While retaining the visual elegance of Nichols’ other works, its softness lacks the edge of tension that marked them as examinations of jagged blurring between the reality and myth of American identity. This is particularly perplexing when considering the emotional and historical tension at play within this real case; the weight of history bearing down on the decision. However, this stripping away of this larger context can be seen as a motivated choice by Nichols in terms of capturing the nature of both Richard and Mildred. In this story, they are the core and the importance of what they represent pales in comparison to what each means to the other.

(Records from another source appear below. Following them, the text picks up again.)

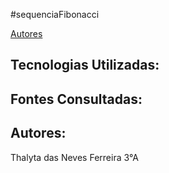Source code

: #sequenciaFibonacci

[Autores](autores)

## Tecnologias Utilizadas:
## Fontes Consultadas:
## Autores:
Thalyta das Neves Ferreira 3°A
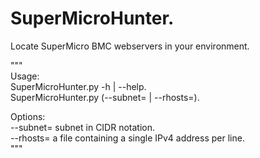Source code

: # SuperMicroHunter. 
Locate SuperMicro BMC webservers in your environment. 
  
"""   
Usage:   
  SuperMicroHunter.py -h | --help.  
  SuperMicroHunter.py (--subnet=<subnet> | --rhosts=<rhosts>).  
  
Options:  
  --subnet=<subnet> subnet in CIDR notation.  
  --rhosts=<rhosts> a file containing a single IPv4 address per line.  
"""   
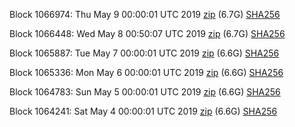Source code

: Block 1066974: Thu May  9 00:00:01 UTC 2019 [zip](https://dash-bootstrap.ams3.digitaloceanspaces.com/mainnet/2019-05-09/bootstrap.dat.zip) (6.7G) [SHA256](https://dash-bootstrap.ams3.digitaloceanspaces.com/mainnet/2019-05-09/sha256.txt)

Block 1066448: Wed May  8 00:50:07 UTC 2019 [zip](https://dash-bootstrap.ams3.digitaloceanspaces.com/mainnet/2019-05-08/bootstrap.dat.zip) (6.7G) [SHA256](https://dash-bootstrap.ams3.digitaloceanspaces.com/mainnet/2019-05-08/sha256.txt)

Block 1065887: Tue May  7 00:00:01 UTC 2019 [zip](https://dash-bootstrap.ams3.digitaloceanspaces.com/mainnet/2019-05-07/bootstrap.dat.zip) (6.6G) [SHA256](https://dash-bootstrap.ams3.digitaloceanspaces.com/mainnet/2019-05-07/sha256.txt)

Block 1065336: Mon May  6 00:00:01 UTC 2019 [zip](https://dash-bootstrap.ams3.digitaloceanspaces.com/mainnet/2019-05-06/bootstrap.dat.zip) (6.6G) [SHA256](https://dash-bootstrap.ams3.digitaloceanspaces.com/mainnet/2019-05-06/sha256.txt)

Block 1064783: Sun May  5 00:00:01 UTC 2019 [zip](https://dash-bootstrap.ams3.digitaloceanspaces.com/mainnet/2019-05-05/bootstrap.dat.zip) (6.6G) [SHA256](https://dash-bootstrap.ams3.digitaloceanspaces.com/mainnet/2019-05-05/sha256.txt)

Block 1064241: Sat May  4 00:00:01 UTC 2019 [zip](https://dash-bootstrap.ams3.digitaloceanspaces.com/mainnet/2019-05-04/bootstrap.dat.zip) (6.6G) [SHA256](https://dash-bootstrap.ams3.digitaloceanspaces.com/mainnet/2019-05-04/sha256.txt)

Loving is a marriage of control and care, both on the part of its director and its cast: nothing about it is for show, and the amount of restraint is admirable, particularly from Ruth Negga and Joel Edgerton in the role of Mildred and Richard Loving. Naturally, their relationship is the heart and soul of the film itself; the two connect with a genuine sense of affection and care, reflecting the naturalism Nichols works deep into the bones of the entire film (even down to dialogue being taken from the real couple captured in the Loving Story documentary) and reinforcing its direct and emotionally centred rhythm. The stoic sense of pride that RuthNegga channels for Mildred is utterly captivating; she is at once vulnerable, and yet carries an unwavering sense of faith that gives her a strength so engaging and nuanced that an audience can’t help but gravitate toward her as a real figurehead. Edgerton has perhaps the hardest task of all in the film playing Richard, a man seemingly barricaded by inferiority and inexperience, yet given a freedom in his love with Mildred. Indeed, personally, for the first half of the film, I found his character tough to break through with, the defences so rigid that other than brief moments of vulnerability, he comes across as an obtuse individual in his vacancy. However, as the film builds along with the Lovings’ struggle for equality, so too does Edgerton; peeling away at layers of the man, his struggle becomes all the more obvious in the emotional openness and fragility he displays, revealing just how hard he fights to keep the light of their love burning in a world whose ignorance to deny it is crippling. The combination of these two performers and the subtle shifts in their characters they so beautifully express are truly a worthy tribute to the real life couple.

In a sense, the film is absolutely the sum of its parts: exceptionally directed, conveyed and performed; but somehow it never manages to transcend into something truly transformative or revelatory, considering the historical importance of the Lovings’ relationship. Perhaps this is an extension of the aforementioned desire to strip the film down to the core of the bond between Richard and Mildred; however, the absence of deeper relationship to the cultural fight for equality does seem to leave the moments that explicitly draw on these issues remarkably cumbersome and almost forced, as they contrast with the intensity of focus on the microcosm of the Lovings themselves.

Loving is a wonderfully crafted work whose subtle focus and grounded reality that, like the iconic Time photograph that the film concludes with, frames love in its most simple and powerful form … and yet, never escapes the limitations this imposes upon the wider possibilities lurking within for an even more thoughtful and expressionist meditation on the strength of human love in the face of hate.